FIG 3.

Regulation of the cas genes by CnpB. (A) Results of RT-PCR of csm3 in M. tuberculosis WT, ΔRv1357c, ΔcnpB expressing orn (+orn), and ΔcnpB harboring the control vector (+vector) strains. The PCR bands were quantitatively analyzed using ImageJ. The relative expression of csm3 was normalized by that of sigA. (B) β-Galactosidase assays of cas6 promoter-reporter fusion in orn-expressing (+orn) BCG WT and ΔcnpB strains. The BCG ΔcnpB strain bearing an expression vector (+vector) was used as a control. The cas6 promoter fusion was constructed based on our mapping results.
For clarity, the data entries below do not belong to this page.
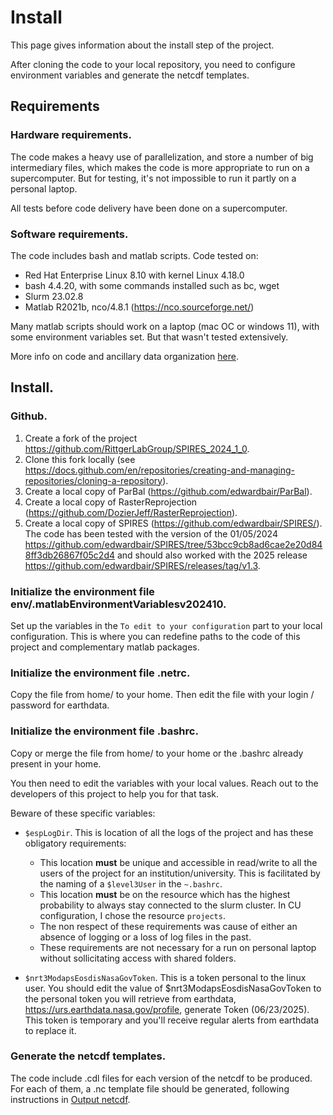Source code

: # Install

This page gives information about the install step of the project.

After cloning the code to your local repository, you need to configure environment variables and generate the netcdf templates.

## Requirements

### Hardware requirements.

The code makes a heavy use of parallelization, and store a number of big intermediary files, which makes the code is more appropriate to run on a supercomputer. But for testing, it's not impossible to run it partly on a personal laptop.

All tests before code delivery have been done on a supercomputer.

### Software requirements.

The code includes bash and matlab scripts.
Code tested on:
- Red Hat Enterprise Linux 8.10 with kernel Linux 4.18.0
- bash 4.4.20, with some commands installed such as bc, wget
- Slurm 23.02.8
- Matlab R2021b, nco/4.8.1 (https://nco.sourceforge.net/)

Many matlab scripts should work on a laptop (mac OC or windows 11), with some environment variables set. But that wasn't tested extensively.

More info on code and ancillary data organization [here](code_organization_spires_v202410.md).

## Install.

### Github.

1. Create a fork of the project https://github.com/RittgerLabGroup/SPIRES_2024_1_0.
2. Clone this fork locally (see https://docs.github.com/en/repositories/creating-and-managing-repositories/cloning-a-repository).
3. Create a local copy of ParBal (https://github.com/edwardbair/ParBal).
4. Create a local copy of RasterReprojection (https://github.com/DozierJeff/RasterReprojection).
5. Create a local copy of SPIRES (https://github.com/edwardbair/SPIRES/). The code has been tested with the version of the 01/05/2024 https://github.com/edwardbair/SPIRES/tree/53bcc9cb8ad6cae2e20d848ff3db26867f05c2d4 and should also worked with the 2025 release https://github.com/edwardbair/SPIRES/releases/tag/v1.3.

### Initialize the environment file env/.matlabEnvironmentVariablesv202410.

Set up the variables in the `To edit to your configuration` part to your local configuration. This is where you can redefine paths to the code of this project and complementary matlab packages.

### Initialize the environment file .netrc.
Copy the file from home/ to your home. Then edit the file with your login / password for earthdata.

### Initialize the environment file .bashrc.
Copy or merge the file from home/ to your home or the .bashrc already present in your home.

You then need to edit the variables with your local values. Reach out to the developers of this project to help you for that task.

Beware of these specific variables:

- `$espLogDir`. This is location of all the logs of the project and has these obligatory requirements:
  - This location **must** be unique and accessible in read/write to all the users of the project for an institution/university. This is facilitated by the naming of a `$level3User` in the `~.bashrc`.
  - This location **must** be on the resource which has the highest probability to always stay connected to the slurm cluster. In CU configuration, I chose the resource `projects`.
  - The non respect of these requirements was cause of either an absence of logging or a loss of log files in the past.
  - These requirements are not necessary for a run on personal laptop without sollicitating access with shared folders.

- `$nrt3ModapsEosdisNasaGovToken`. This is a token personal to the linux user. You should edit the value of $nrt3ModapsEosdisNasaGovToken to the personal token you will retrieve from earthdata, https://urs.earthdata.nasa.gov/profile, generate Token (06/23/2025). This token is temporary and you'll receive regular alerts from earthdata to replace it.

### Generate the netcdf templates.

The code include .cdl files for each version of the netcdf to be produced. For each of them, a .nc template file should be generated, following instructions in [Output netcdf](output_netcdf_v202410.md).




<br><br><br>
Note that the expression of the promoter fusion in BCG WT harboring the vector control was indistinguishable from that in the WT expressing orn, and therefore, it is not shown. (C) Determination of intrabacterial c-di-AMP levels in M. tuberculosis WT, ΔRv1357c, ΔcnpB expressing orn (+orn), and ΔcnpB harboring the control vector (+vector) strains. Samples were prepared from 7-day cultures and analyzed using ELISA. The data shown are the means of three repeat experiments. The error bars indicate SEM. *, P < 0.05; ***, P < 0.001.